Source material =
--- START ---

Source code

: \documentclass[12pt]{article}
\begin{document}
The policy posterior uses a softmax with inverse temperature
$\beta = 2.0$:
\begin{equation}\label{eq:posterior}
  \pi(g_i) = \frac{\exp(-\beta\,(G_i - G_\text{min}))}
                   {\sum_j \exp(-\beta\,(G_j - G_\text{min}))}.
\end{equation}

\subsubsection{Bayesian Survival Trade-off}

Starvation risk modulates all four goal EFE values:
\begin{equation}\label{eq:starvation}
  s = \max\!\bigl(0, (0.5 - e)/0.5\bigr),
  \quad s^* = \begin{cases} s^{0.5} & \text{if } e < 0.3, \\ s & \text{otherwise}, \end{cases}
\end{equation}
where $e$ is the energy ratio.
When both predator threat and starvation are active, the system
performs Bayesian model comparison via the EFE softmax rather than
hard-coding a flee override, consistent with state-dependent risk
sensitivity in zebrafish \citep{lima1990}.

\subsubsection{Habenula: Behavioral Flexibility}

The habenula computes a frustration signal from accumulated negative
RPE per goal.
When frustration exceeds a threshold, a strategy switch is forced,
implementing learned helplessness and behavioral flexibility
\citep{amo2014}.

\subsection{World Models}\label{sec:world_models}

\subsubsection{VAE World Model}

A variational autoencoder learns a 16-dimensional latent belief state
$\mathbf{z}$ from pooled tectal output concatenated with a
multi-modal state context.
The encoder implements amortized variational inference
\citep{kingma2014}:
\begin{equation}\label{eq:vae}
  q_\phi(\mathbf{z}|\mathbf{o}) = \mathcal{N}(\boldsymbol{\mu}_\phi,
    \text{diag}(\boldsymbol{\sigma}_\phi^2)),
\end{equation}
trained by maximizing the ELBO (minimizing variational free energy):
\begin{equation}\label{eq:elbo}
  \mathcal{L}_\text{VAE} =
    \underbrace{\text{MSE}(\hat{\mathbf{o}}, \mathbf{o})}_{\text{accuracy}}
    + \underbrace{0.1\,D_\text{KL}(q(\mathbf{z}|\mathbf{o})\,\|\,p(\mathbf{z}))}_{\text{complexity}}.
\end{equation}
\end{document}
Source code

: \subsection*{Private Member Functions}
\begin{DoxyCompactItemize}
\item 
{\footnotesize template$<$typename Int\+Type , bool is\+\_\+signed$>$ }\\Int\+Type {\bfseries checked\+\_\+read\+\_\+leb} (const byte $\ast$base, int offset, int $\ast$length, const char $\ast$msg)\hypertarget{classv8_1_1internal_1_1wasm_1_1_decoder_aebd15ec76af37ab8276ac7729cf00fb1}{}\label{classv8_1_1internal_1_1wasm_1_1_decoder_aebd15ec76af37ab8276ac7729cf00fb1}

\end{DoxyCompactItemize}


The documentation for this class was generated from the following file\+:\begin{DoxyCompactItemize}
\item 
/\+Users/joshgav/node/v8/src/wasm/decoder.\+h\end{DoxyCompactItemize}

--- END ---
--- START ---

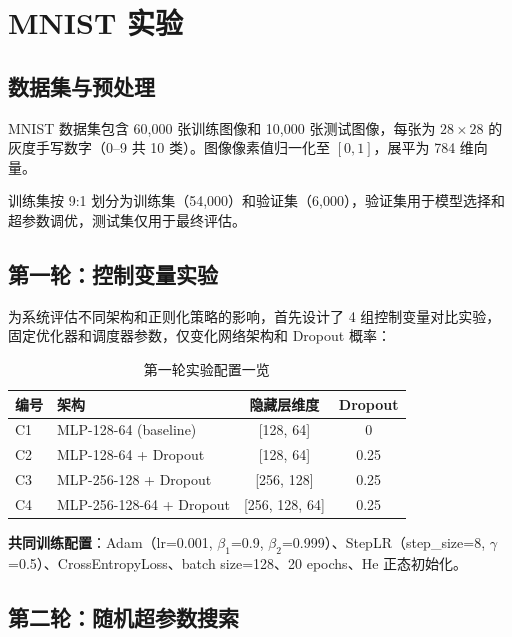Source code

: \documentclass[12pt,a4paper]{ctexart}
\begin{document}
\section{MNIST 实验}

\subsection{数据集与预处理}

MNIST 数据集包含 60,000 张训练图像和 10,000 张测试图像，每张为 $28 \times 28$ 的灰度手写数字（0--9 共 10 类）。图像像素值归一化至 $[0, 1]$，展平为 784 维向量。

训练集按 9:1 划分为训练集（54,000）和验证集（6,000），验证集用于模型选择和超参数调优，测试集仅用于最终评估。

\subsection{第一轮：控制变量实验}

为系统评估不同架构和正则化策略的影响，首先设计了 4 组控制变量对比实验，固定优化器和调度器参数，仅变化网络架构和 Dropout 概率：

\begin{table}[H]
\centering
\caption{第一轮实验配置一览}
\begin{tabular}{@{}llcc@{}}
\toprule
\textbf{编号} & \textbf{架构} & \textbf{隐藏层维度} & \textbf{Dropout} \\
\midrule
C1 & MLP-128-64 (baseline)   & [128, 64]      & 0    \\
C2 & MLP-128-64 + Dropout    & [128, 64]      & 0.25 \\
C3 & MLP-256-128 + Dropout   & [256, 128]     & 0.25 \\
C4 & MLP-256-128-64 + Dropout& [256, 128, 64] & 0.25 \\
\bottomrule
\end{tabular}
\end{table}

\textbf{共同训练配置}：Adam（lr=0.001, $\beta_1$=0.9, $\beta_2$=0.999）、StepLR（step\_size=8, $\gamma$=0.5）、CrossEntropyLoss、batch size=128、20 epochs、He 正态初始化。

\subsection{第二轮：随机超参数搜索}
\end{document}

--- END ---
--- START ---

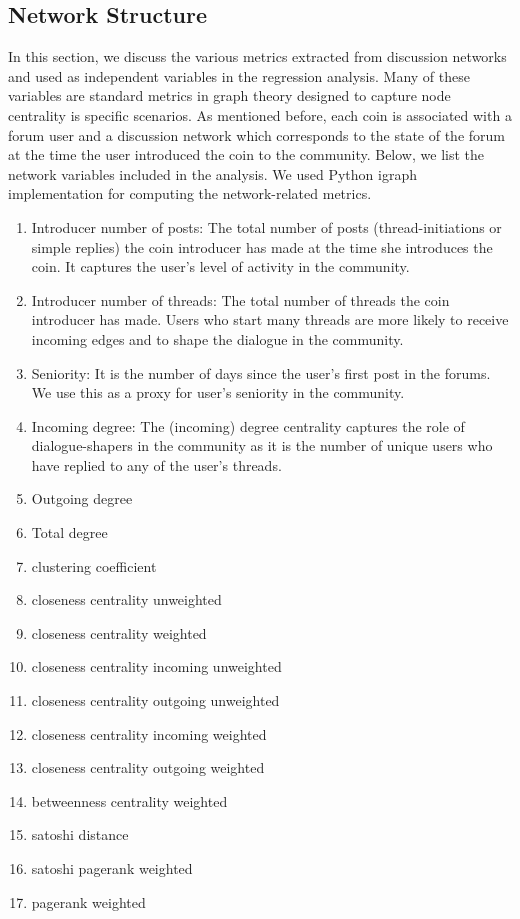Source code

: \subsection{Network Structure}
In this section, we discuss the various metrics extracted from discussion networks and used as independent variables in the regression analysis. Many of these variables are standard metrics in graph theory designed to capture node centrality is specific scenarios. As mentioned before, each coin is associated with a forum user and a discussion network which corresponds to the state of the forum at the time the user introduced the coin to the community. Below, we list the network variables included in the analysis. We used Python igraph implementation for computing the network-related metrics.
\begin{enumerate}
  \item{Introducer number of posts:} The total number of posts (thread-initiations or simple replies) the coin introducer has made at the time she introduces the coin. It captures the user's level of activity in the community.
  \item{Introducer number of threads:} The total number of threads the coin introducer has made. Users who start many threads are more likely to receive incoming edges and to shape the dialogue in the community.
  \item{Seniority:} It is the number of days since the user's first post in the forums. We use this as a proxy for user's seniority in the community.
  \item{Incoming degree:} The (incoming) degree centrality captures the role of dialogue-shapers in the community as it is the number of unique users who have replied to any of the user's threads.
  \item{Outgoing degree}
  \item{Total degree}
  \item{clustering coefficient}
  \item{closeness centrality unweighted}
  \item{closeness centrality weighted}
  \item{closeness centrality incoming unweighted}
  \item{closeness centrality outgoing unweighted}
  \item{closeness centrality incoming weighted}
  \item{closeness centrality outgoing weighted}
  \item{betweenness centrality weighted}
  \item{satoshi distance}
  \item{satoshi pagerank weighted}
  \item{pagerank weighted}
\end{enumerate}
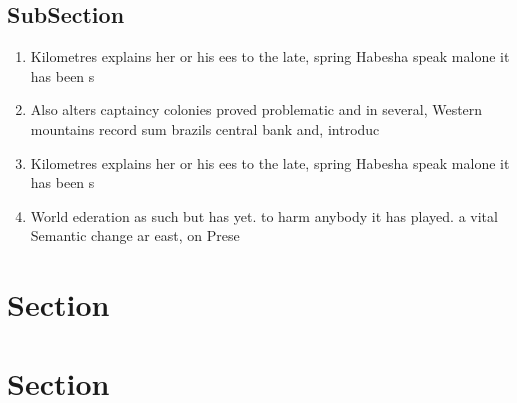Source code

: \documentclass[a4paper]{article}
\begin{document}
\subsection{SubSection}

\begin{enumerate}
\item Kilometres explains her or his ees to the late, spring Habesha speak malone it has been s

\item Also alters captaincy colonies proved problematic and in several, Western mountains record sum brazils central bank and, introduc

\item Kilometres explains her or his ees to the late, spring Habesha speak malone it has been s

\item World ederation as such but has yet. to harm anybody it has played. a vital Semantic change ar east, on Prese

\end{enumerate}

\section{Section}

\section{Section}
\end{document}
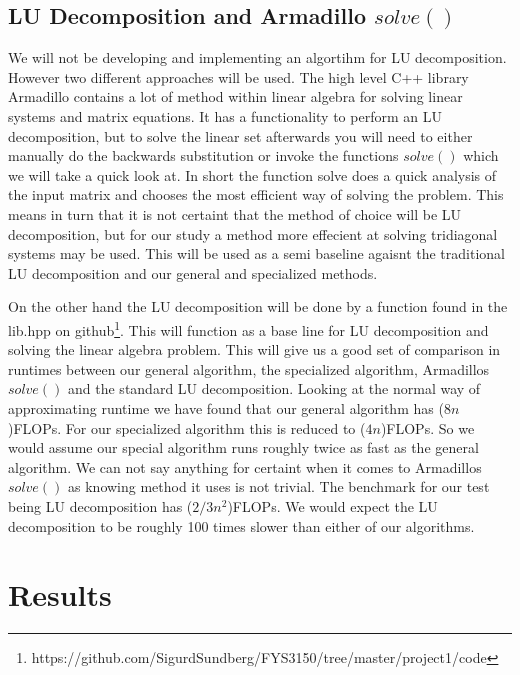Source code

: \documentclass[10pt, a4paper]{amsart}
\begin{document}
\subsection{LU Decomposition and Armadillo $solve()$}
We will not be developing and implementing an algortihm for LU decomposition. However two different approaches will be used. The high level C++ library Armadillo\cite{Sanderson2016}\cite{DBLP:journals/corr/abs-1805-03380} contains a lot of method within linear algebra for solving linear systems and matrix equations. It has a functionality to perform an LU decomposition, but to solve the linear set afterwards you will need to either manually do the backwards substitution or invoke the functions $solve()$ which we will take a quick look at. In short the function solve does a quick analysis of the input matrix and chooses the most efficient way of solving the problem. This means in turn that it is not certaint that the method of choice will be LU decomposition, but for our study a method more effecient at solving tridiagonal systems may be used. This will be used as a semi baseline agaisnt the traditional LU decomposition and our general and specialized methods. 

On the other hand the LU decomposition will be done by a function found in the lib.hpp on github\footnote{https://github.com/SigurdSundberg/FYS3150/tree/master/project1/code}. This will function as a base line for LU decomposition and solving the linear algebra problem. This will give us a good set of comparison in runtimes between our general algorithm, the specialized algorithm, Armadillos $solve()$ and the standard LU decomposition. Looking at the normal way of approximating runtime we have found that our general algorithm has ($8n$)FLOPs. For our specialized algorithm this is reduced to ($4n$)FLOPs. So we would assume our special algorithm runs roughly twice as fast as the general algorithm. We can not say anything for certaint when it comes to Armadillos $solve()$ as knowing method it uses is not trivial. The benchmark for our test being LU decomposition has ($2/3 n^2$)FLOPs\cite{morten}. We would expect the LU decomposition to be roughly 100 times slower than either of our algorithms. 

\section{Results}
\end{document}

--- END ---

Directions for this task = Copy each line from the records above that includes the string "energy".

Output of the task =
where $e$ is the energy ratio.
trained by maximizing the ELBO (minimizing variational free energy):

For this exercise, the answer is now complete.